Estos son algunos tramos de los bocetos de la libreta de apuntes sobre mi infancia en Gualeguay, con recuerdos de mi vida personal, y otros personajes como Catón que conocí, sobre lo que estoy escribiendo varios cuentos para nutrir el repertorio de mi ocupación de Narrador Oral (prefiero cuentacuentos), en bares, centros culturales y escuelas de barrios de Buenos Aires”.
Hice algunas preguntas, por ejemplo, qué tipo de negocio tenía su padre cuando él, desde el umbral, veía pasar a Catón, pero enseguida amplió la mirada sobre otro negocio. Jorge escribió el 13/03/2015: “Edgardo: sos muy amable, pero no ando por las alturas de los 70, sino por las bajuras de los 80. Te llevo casi el 50% de los tuyos. Bueno, esto es para jugar un poco con las matemáticas.
En cuanto al negocio de mi padre, te cuento: en Pancho Ramírez y Rosario Tala tenía, según recuerdo, un almacén típico de pueblos del interior.

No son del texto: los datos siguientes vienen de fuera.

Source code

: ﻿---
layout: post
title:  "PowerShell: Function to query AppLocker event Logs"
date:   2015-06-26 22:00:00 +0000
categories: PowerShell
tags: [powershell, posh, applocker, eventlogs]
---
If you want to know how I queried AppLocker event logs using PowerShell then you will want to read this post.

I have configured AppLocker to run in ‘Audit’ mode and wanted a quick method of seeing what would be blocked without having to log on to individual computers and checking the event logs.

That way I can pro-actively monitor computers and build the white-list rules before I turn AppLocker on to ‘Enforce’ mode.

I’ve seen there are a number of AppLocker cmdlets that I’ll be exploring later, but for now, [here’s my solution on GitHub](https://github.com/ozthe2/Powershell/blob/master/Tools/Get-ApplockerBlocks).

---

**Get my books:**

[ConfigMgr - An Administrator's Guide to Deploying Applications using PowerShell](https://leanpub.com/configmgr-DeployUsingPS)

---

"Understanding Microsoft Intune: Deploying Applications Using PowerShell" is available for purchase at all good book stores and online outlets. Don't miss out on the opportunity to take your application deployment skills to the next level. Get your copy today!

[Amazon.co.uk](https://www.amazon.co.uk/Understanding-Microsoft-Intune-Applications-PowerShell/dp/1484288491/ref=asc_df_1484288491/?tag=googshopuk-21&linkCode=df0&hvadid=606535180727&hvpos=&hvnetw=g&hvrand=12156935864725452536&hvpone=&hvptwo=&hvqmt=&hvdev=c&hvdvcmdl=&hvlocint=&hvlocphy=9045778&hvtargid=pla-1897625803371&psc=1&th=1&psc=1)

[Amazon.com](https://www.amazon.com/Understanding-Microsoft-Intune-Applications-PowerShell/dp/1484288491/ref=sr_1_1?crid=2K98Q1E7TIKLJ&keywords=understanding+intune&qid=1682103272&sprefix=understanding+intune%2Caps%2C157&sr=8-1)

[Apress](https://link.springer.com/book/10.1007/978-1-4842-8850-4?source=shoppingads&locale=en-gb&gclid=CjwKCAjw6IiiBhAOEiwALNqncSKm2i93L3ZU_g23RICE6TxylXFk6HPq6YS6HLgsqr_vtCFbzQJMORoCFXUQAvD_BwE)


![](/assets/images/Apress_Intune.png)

En cambio en La Calle Ancha y Hereñú, la cosa se había ampliado. Era una esquina con varios locales. En la esquina estaba el almacén. Por Hereñú había un local como despacho de pan que se producía en una panadería (no recuerdo cual, posiblemente Picaso). En el mismo local, por la mañana se vendía leche que traían del campo. Por la Calle Ancha, pegado a la esquina, había otro local donde había un ‘despacho de bebidas’, y al lado de este, otro local con carnicería, pero que no era de mi padre, sino que éste alquilaba el local a un carnicero que trabajaba por su cuenta.

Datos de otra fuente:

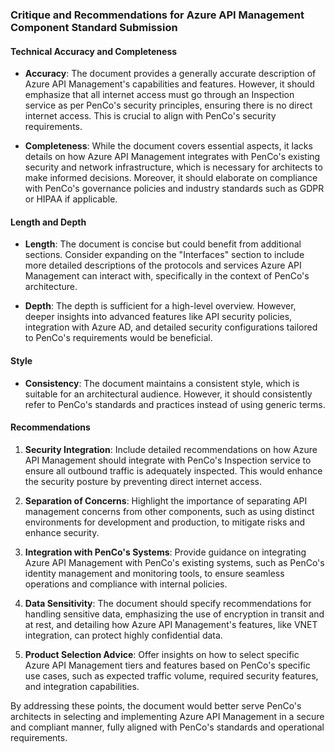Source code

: ### Critique and Recommendations for Azure API Management Component Standard Submission

#### Technical Accuracy and Completeness
- **Accuracy**: The document provides a generally accurate description of Azure API Management's capabilities and features. However, it should emphasize that all internet access must go through an Inspection service as per PenCo's security principles, ensuring there is no direct internet access. This is crucial to align with PenCo's security requirements.
  
- **Completeness**: While the document covers essential aspects, it lacks details on how Azure API Management integrates with PenCo's existing security and network infrastructure, which is necessary for architects to make informed decisions. Moreover, it should elaborate on compliance with PenCo's governance policies and industry standards such as GDPR or HIPAA if applicable.

#### Length and Depth
- **Length**: The document is concise but could benefit from additional sections. Consider expanding on the "Interfaces" section to include more detailed descriptions of the protocols and services Azure API Management can interact with, specifically in the context of PenCo's architecture.

- **Depth**: The depth is sufficient for a high-level overview. However, deeper insights into advanced features like API security policies, integration with Azure AD, and detailed security configurations tailored to PenCo's requirements would be beneficial.

#### Style
- **Consistency**: The document maintains a consistent style, which is suitable for an architectural audience. However, it should consistently refer to PenCo's standards and practices instead of using generic terms.

#### Recommendations
1. **Security Integration**: Include detailed recommendations on how Azure API Management should integrate with PenCo's Inspection service to ensure all outbound traffic is adequately inspected. This would enhance the security posture by preventing direct internet access.

2. **Separation of Concerns**: Highlight the importance of separating API management concerns from other components, such as using distinct environments for development and production, to mitigate risks and enhance security.

3. **Integration with PenCo's Systems**: Provide guidance on integrating Azure API Management with PenCo's existing systems, such as PenCo's identity management and monitoring tools, to ensure seamless operations and compliance with internal policies.

4. **Data Sensitivity**: The document should specify recommendations for handling sensitive data, emphasizing the use of encryption in transit and at rest, and detailing how Azure API Management's features, like VNET integration, can protect highly confidential data.

5. **Product Selection Advice**: Offer insights on how to select specific Azure API Management tiers and features based on PenCo's specific use cases, such as expected traffic volume, required security features, and integration capabilities.

By addressing these points, the document would better serve PenCo's architects in selecting and implementing Azure API Management in a secure and compliant manner, fully aligned with PenCo's standards and operational requirements.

Además, como te dije en el anterior mensaje, la casa, corrales, quinta y otras dependencias, como galpones y otras edificaciones, ocupaban casi toda esa manzana. Allí se desarrollaban otras actividades como comprar huesos secos y pelados que la gente encontraba en los baldíos y campos, objetos de hierro, vidrios y no recuerdo que más (una especie de acopio de recicladores de pequeña escala), elementos que luego mi padre vendía no sé a dónde; lo que recuerdo es que se lo embarcaba en el ferrocarril. A veces, cuando estos elementos eran una cantidad importante, un empleado iba con un carro a recogerlo y llevaba una ‘romana’ para establecer el pesaje (desde luego el precio que se estipulaba era por kilo). Recuerdo esto muy bien porque más de una vez yo participaba de estos viajes que para mí eran una gran aventura.
Recuerdo a mi viejo y a mi vieja laburando todo el día, desde muy temprano hasta bien entrada la noche. Veo que antes de acostarse, mi viejo, hacía un matambre relleno para vender a los parroquianos en rodajas en el despacho de bebidas. Terminado el matambre, encendía el ‘Primus’; colocaba una olla con agua sobre la llama, adentro el matambre y se acostaba a dormir. Tenía calculada la carga de querosén del ‘Primus’ para que al terminarse, se apagara, pero ya con el matambre a punto. Cuando se levantaba, sacaba el matambre y lo ponía a enfriar sin prensar, es decir que era un matambre no apto para disminuir el colesterol”.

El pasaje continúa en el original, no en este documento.